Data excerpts
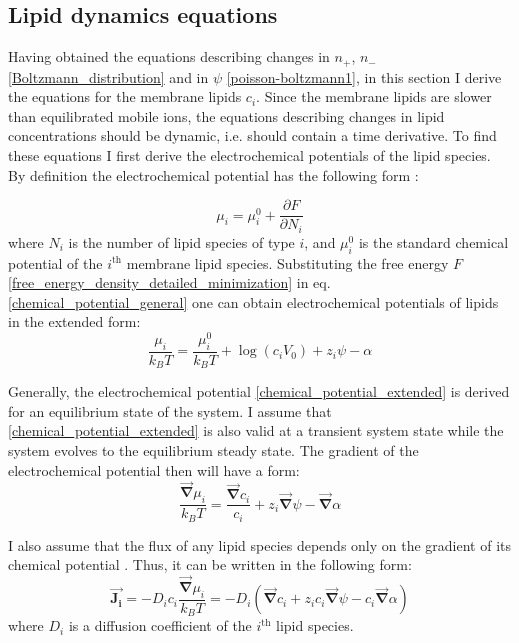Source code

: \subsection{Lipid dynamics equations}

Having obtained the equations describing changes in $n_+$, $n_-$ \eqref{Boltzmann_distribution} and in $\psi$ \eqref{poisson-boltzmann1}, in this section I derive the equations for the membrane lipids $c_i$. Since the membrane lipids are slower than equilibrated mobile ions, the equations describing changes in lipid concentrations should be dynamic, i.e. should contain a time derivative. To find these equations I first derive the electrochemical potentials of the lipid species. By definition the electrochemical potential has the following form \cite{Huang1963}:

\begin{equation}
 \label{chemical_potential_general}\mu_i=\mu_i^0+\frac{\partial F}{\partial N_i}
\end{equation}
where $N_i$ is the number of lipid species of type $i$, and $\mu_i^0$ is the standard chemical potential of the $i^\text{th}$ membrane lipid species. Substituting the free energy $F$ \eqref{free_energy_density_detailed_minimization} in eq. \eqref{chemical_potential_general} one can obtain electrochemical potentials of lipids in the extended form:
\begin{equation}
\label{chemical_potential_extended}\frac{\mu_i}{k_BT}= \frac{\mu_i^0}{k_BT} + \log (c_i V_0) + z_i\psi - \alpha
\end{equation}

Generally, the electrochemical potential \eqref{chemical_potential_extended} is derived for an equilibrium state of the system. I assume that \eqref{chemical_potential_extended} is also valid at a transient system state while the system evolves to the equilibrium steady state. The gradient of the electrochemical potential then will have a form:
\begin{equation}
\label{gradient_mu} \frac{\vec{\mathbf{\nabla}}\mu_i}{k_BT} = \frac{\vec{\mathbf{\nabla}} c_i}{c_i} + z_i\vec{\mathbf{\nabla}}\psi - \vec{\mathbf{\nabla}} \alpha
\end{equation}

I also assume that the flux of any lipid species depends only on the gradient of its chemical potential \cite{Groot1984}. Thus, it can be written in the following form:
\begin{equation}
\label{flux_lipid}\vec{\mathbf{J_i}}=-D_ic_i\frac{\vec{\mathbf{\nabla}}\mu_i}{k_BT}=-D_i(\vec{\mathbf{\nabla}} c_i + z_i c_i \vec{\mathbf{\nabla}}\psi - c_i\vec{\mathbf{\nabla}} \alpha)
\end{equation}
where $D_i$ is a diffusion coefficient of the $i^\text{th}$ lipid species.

==

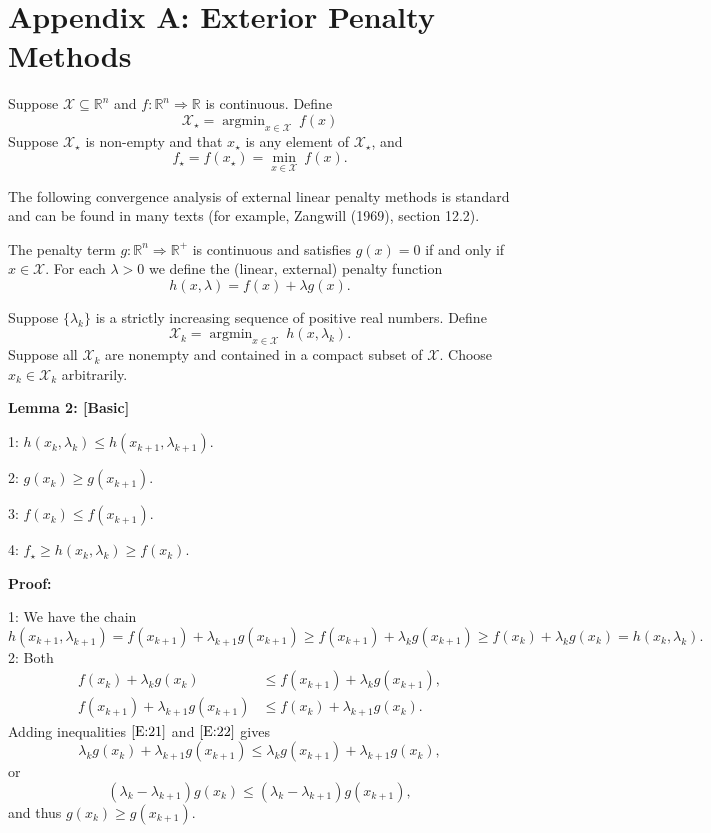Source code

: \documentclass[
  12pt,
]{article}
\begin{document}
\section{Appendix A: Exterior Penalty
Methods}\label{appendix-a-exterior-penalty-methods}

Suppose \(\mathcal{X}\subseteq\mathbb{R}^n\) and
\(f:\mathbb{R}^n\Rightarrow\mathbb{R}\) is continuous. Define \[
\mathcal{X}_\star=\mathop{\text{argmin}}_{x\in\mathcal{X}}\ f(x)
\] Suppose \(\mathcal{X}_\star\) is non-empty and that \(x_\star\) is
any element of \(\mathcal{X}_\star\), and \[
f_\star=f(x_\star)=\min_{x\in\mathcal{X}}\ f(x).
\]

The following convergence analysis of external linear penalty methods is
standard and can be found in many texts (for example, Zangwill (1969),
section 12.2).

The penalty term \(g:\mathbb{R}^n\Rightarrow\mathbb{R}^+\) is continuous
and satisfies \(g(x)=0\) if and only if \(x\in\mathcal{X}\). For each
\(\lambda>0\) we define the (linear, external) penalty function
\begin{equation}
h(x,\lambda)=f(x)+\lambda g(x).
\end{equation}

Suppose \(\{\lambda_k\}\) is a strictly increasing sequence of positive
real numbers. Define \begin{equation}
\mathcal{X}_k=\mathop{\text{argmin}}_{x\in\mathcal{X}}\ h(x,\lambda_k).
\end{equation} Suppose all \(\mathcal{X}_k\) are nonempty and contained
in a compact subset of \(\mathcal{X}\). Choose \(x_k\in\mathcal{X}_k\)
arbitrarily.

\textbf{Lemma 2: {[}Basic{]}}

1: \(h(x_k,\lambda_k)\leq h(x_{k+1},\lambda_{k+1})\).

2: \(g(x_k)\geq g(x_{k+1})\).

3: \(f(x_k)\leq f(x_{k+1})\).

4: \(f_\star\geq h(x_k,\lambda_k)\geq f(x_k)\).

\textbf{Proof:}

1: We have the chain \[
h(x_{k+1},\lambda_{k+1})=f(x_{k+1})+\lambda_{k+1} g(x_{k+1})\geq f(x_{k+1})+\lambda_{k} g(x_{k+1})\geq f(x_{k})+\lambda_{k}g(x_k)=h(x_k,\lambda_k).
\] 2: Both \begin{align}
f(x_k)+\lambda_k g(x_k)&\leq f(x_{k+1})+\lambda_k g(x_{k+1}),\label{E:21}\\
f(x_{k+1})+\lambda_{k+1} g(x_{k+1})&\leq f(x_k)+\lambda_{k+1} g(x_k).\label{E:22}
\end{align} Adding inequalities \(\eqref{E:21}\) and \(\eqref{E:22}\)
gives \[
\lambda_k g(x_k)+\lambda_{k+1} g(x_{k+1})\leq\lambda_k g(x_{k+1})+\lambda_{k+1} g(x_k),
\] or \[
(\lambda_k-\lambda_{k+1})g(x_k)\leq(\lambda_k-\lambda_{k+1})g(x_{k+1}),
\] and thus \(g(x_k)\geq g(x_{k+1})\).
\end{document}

- _Activity_
What lines above hold the word "argmin"? Pull each one out.

- _Exercise output_
\mathcal{X}_\star=\mathop{\text{argmin}}_{x\in\mathcal{X}}\ f(x)
\mathcal{X}_k=\mathop{\text{argmin}}_{x\in\mathcal{X}}\ h(x,\lambda_k).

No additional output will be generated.